Basta atravessar a rua e dar mais alguns passos para chegar ao ComTradição Restaurante, Galeria e Bistrô. A casa é fiel ao estilo rústico. Uma parede reproduz, inclusive, o adobe e os móveis coloniais. Não menos surpreendente é a gastronomia praticada pelo casal Paulo Sérgio Barbosa e Ana Isabel Nunes Barbosa. “Procuramos resgatar a forma tradicional de preparo dos alimentos feitos pelos portugueses, indígenas e negros. Evitamos o uso de alimentos industrializados e a comida leva até oito horas para ficar pronta, em um cozimento lento no fogão a lenha", explica Paulo Sérgio, proprietário, que também é o chef de cozinha. O carro-chefe do ComTradição é o barreado, preparado com carne de porco, de vaca ou galinha caipira. Custa R$ 50, e o cliente pode se servir à vontade.
Feira do Troca
A comunidade de Olhos D'Água se mobiliza com vários meses de antecedência para a Feira do Troca. Moradores de Brasília e de outras cidades costumam prestigiar o evento, durante o qual são trocados produtos da cidade, como roupas e utensílios domésticos bons, por artesanato.

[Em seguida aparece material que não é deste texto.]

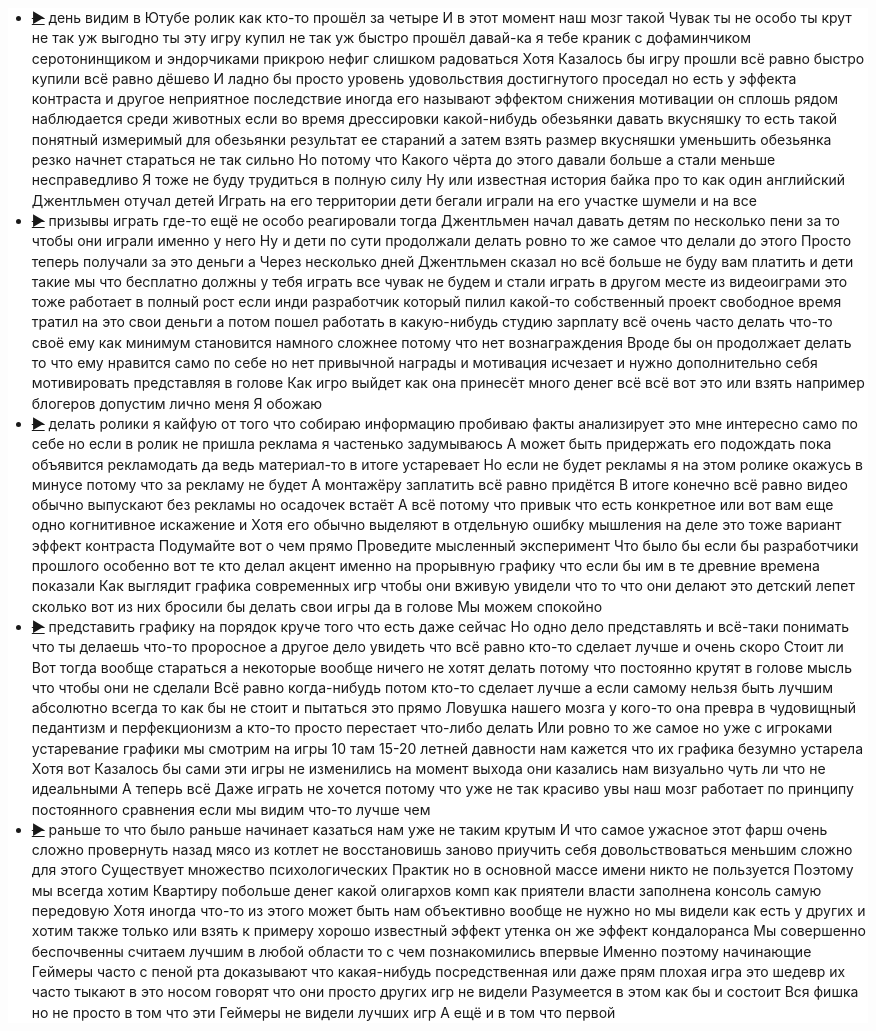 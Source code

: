  - ~~[▶](https://www.youtube.com/watch?v=kgWXB65qhps&t=64)~~  день видим в Ютубе ролик как кто-то прошёл за четыре И в этот момент наш мозг такой Чувак ты не особо ты крут не так уж выгодно ты эту игру купил не так уж быстро прошёл давай-ка я тебе краник с дофаминчиком серотонинщиком и эндорчиками прикрою нефиг слишком радоваться Хотя Казалось бы игру прошли всё равно быстро купили всё равно дёшево И ладно бы просто уровень удовольствия достигнутого проседал но есть у эффекта контраста и другое неприятное последствие иногда его называют эффектом снижения мотивации он сплошь рядом наблюдается среди животных если во время дрессировки какой-нибудь обезьянки давать вкусняшку то есть такой понятный измеримый для обезьянки результат ее стараний а затем взять размер вкусняшки уменьшить обезьянка резко начнет стараться не так сильно Но потому что Какого чёрта до этого давали больше а стали меньше несправедливо Я тоже не буду трудиться в полную силу Ну или известная история байка про то как один английский Джентльмен отучал детей Играть на его территории дети бегали играли на его участке шумели и на все 
 - ~~[▶](https://www.youtube.com/watch?v=kgWXB65qhps&t=131)~~  призывы играть где-то ещё не особо реагировали тогда Джентльмен начал давать детям по несколько пени за то чтобы они играли именно у него Ну и дети по сути продолжали делать ровно то же самое что делали до этого Просто теперь получали за это деньги а Через несколько дней Джентльмен сказал но всё больше не буду вам платить и дети такие мы что бесплатно должны у тебя играть все чувак не будем и стали играть в другом месте из видеоиграми это тоже работает в полный рост если инди разработчик который пилил какой-то собственный проект свободное время тратил на это свои деньги а потом пошел работать в какую-нибудь студию зарплату всё очень часто делать что-то своё ему как минимум становится намного сложнее потому что нет вознаграждения Вроде бы он продолжает делать то что ему нравится само по себе но нет привычной награды и мотивация исчезает и нужно дополнительно себя мотивировать представляя в голове Как игро выйдет как она принесёт много денег всё всё вот это или взять например блогеров допустим лично меня Я обожаю 
 - ~~[▶](https://www.youtube.com/watch?v=kgWXB65qhps&t=189)~~  делать ролики я кайфую от того что собираю информацию пробиваю факты анализирует это мне интересно само по себе но если в ролик не пришла реклама я частенько задумываюсь А может быть придержать его подождать пока объявится рекламодать да ведь материал-то в итоге устаревает Но если не будет рекламы я на этом ролике окажусь в минусе потому что за рекламу не будет А монтажёру заплатить всё равно придётся В итоге конечно всё равно видео обычно выпускают без рекламы но осадочек встаёт А всё потому что привык что есть конкретное или вот вам еще одно когнитивное искажение и Хотя его обычно выделяют в отдельную ошибку мышления на деле это тоже вариант эффект контраста Подумайте вот о чем прямо Проведите мысленный эксперимент Что было бы если бы разработчики прошлого особенно вот те кто делал акцент именно на прорывную графику что если бы им в те древние времена показали Как выглядит графика современных игр чтобы они вживую увидели что то что они делают это детский лепет сколько вот из них бросили бы делать свои игры да в голове Мы можем спокойно 
 - ~~[▶](https://www.youtube.com/watch?v=kgWXB65qhps&t=252)~~  представить графику на порядок круче того что есть даже сейчас Но одно дело представлять и всё-таки понимать что ты делаешь что-то проросное а другое дело увидеть что всё равно кто-то сделает лучше и очень скоро Стоит ли Вот тогда вообще стараться а некоторые вообще ничего не хотят делать потому что постоянно крутят в голове мысль что чтобы они не сделали Всё равно когда-нибудь потом кто-то сделает лучше а если самому нельзя быть лучшим абсолютно всегда то как бы не стоит и пытаться это прямо Ловушка нашего мозга у кого-то она превра в чудовищный педантизм и перфекционизм а кто-то просто перестает что-либо делать Или ровно то же самое но уже с игроками устаревание графики мы смотрим на игры 10 там 15-20 летней давности нам кажется что их графика безумно устарела Хотя вот Казалось бы сами эти игры не изменились на момент выхода они казались нам визуально чуть ли что не идеальными А теперь всё Даже играть не хочется потому что уже не так красиво увы наш мозг работает по принципу постоянного сравнения если мы видим что-то лучше чем 
 - ~~[▶](https://www.youtube.com/watch?v=kgWXB65qhps&t=310)~~  раньше то что было раньше начинает казаться нам уже не таким крутым И что самое ужасное этот фарш очень сложно провернуть назад мясо из котлет не восстановишь заново приучить себя довольствоваться меньшим сложно для этого Существует множество психологических Практик но в основной массе имени никто не пользуется Поэтому мы всегда хотим Квартиру побольше денег какой олигархов комп как приятели власти заполнена консоль самую передовую Хотя иногда что-то из этого может быть нам объективно вообще не нужно но мы видели как есть у других и хотим также только или взять к примеру хорошо известный эффект утенка он же эффект кондалоранса Мы совершенно беспочвенны считаем лучшим в любой области то с чем познакомились впервые Именно поэтому начинающие Геймеры часто с пеной рта доказывают что какая-нибудь посредственная или даже прям плохая игра это шедевр их часто тыкают в это носом говорят что они просто других игр не видели Разумеется в этом как бы и состоит Вся фишка но не просто в том что эти Геймеры не видели лучших игр А ещё и в том что первой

“Na 79ª edição, que ocorre entre 31 de maio e 2 de junho, nós pretendemos resgatar a nossa feira. Será um resgate da música, da comida e do artesanato. Teremos shows com músicas de raiz, vamos valorizar os produtos da roça e montar um rancho de biscoitos antigos e de comida típica”, conta a artesã Fatinha, secretária de Cultura e Turismo de Alexânia.
Haverá atrações inclusive para crianças e oficinas de fiandeiras, tecelãs, cerâmica, bordados e trabalhos em palha. A Feira do Troca acontece sempre nos primeiros domingos de junho e de dezembro.
Quando Drummond citou Olhos D'Água
“Anunciada de casa em casa, e depois de grande expectativa, realizou-se a feira. Como o nome indicava, não era preciso dinheiro para obter qualquer coisa. Bastava trazer um objeto feito pelo próprio morador, e a compra se fazia em termos de permuta. Um tear feito a canivete foi barganhado por um terno completo e um par de calçados. Outro artista achou colocação para a sua escultura em madeira representando a cena hoje quase impossível de se ver: dois homens serrando uma tora com grupião, para fazer tábuas. Esgotada a produção artesanal, os locais passaram a oferecer ovos e galinhas: fim de feira e festa. Uma mulher muda exprimiu sua alegria com sinais, pedindo um beijo.”
Carlos Drummond de Andrade, em artigo publicado pelo Jornal do Brasil, em 21 de janeiro de 1975
COMO CHEGAR
Siga pela BR-060 (Brasília-Goiânia) e dirija 87 km até chegar a Alexânia. Vá até a avenida 15 de Novembro e vire na Presidente Juscelino. Em seguida, à esquerda, vá em frente até chegar à Rodovia GO-139. Siga cerca de 10 km até a rotatória. Vire à esquerda e dirija por mais 4 km.